__Information__:
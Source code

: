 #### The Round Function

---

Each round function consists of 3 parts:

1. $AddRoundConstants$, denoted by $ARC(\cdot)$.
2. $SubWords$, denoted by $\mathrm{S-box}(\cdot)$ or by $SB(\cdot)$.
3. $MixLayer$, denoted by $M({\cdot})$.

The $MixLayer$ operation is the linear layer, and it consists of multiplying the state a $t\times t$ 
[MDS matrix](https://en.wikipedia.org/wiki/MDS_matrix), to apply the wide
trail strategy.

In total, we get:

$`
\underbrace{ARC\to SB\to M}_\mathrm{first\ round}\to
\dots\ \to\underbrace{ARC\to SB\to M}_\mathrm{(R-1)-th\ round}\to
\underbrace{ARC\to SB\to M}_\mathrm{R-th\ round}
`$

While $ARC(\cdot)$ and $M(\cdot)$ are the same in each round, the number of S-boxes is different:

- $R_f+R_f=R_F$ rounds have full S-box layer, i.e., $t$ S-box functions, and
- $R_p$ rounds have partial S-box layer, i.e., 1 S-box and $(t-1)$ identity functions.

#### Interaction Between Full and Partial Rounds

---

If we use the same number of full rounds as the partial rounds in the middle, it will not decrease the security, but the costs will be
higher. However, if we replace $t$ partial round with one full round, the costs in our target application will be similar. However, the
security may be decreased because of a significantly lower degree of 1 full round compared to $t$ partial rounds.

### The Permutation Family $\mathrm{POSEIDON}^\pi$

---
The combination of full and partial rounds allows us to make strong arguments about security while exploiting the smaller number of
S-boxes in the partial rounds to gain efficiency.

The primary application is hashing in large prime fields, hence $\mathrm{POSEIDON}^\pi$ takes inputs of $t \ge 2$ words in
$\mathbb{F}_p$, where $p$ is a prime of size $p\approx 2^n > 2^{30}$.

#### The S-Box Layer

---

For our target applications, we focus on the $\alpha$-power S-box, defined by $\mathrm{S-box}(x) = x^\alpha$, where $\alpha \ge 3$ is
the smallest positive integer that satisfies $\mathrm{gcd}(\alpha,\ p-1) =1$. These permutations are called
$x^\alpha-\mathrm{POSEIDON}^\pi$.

__Brief__: Every line in the records above with the string "underbrace" in it should be shown.

__Solution to this task__:
\underbrace{ARC\to SB\to M}_\mathrm{first\ round}\to
\dots\ \to\underbrace{ARC\to SB\to M}_\mathrm{(R-1)-th\ round}\to
\underbrace{ARC\to SB\to M}_\mathrm{R-th\ round}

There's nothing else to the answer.